» Record set:

-- Opening Marker --

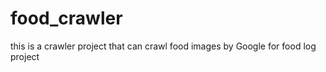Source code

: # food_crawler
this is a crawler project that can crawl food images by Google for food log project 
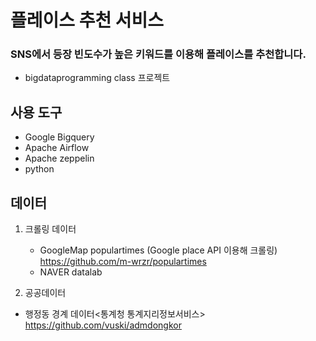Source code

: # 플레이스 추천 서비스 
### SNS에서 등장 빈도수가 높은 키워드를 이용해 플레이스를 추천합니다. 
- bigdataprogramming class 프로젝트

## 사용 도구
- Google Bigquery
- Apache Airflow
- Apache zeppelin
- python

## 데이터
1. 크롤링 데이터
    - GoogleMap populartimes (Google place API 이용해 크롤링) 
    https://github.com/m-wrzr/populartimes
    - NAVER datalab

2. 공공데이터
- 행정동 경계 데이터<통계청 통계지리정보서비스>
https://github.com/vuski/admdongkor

-- Closing Marker --
-- Opening Marker --

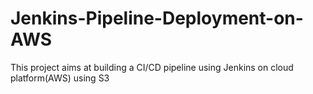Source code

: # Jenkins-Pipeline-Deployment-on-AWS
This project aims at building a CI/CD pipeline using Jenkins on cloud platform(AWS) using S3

-- Closing Marker --

» What you should do: Tally every line above that has the word "Google", and report the total with no other words.

» Your solution: 3